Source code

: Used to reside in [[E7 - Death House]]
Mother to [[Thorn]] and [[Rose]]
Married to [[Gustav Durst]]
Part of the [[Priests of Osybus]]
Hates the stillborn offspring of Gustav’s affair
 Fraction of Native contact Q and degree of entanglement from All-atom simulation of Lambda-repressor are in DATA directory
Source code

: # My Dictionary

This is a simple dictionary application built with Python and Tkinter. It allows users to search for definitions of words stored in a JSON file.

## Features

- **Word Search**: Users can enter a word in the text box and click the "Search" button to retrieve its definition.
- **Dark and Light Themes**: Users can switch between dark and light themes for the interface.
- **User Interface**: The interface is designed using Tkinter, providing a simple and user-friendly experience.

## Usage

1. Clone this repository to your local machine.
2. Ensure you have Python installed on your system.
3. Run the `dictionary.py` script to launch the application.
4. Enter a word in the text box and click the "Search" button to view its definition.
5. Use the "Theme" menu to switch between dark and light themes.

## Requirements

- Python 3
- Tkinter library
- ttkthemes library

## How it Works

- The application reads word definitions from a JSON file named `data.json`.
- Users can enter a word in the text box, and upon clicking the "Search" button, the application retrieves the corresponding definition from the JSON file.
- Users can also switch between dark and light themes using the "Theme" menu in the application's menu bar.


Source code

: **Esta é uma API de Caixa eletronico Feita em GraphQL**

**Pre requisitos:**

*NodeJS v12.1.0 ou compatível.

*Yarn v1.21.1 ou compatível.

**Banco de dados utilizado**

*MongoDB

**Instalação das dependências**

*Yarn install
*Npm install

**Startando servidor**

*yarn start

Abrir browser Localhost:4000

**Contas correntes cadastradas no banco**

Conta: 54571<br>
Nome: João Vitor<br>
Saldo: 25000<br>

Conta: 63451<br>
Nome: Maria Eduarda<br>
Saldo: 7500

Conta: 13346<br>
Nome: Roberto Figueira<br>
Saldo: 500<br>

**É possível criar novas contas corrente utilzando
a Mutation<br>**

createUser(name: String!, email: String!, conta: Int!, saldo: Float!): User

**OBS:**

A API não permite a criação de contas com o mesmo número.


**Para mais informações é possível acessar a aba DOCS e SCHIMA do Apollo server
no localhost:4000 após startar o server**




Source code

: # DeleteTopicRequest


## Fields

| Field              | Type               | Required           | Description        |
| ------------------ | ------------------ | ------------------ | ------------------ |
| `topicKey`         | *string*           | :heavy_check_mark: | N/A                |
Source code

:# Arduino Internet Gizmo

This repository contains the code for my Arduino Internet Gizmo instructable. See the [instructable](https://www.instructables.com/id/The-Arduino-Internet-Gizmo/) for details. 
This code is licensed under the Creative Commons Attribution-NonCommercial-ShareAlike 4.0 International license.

----------------------------------------

* [Task brief] Look back at the entries above and repeat, unchanged, every line from the line holding "## How it Works" through the line holding "Saldo: 25000<br>".

* [Exercise result]
## How it Works

- The application reads word definitions from a JSON file named `data.json`.
- Users can enter a word in the text box, and upon clicking the "Search" button, the application retrieves the corresponding definition from the JSON file.
- Users can also switch between dark and light themes using the "Theme" menu in the application's menu bar.


Source code

: **Esta é uma API de Caixa eletronico Feita em GraphQL**

**Pre requisitos:**

*NodeJS v12.1.0 ou compatível.

*Yarn v1.21.1 ou compatível.

**Banco de dados utilizado**

*MongoDB

**Instalação das dependências**

*Yarn install
*Npm install

**Startando servidor**

*yarn start

Abrir browser Localhost:4000

**Contas correntes cadastradas no banco**

Conta: 54571<br>
Nome: João Vitor<br>
Saldo: 25000<br>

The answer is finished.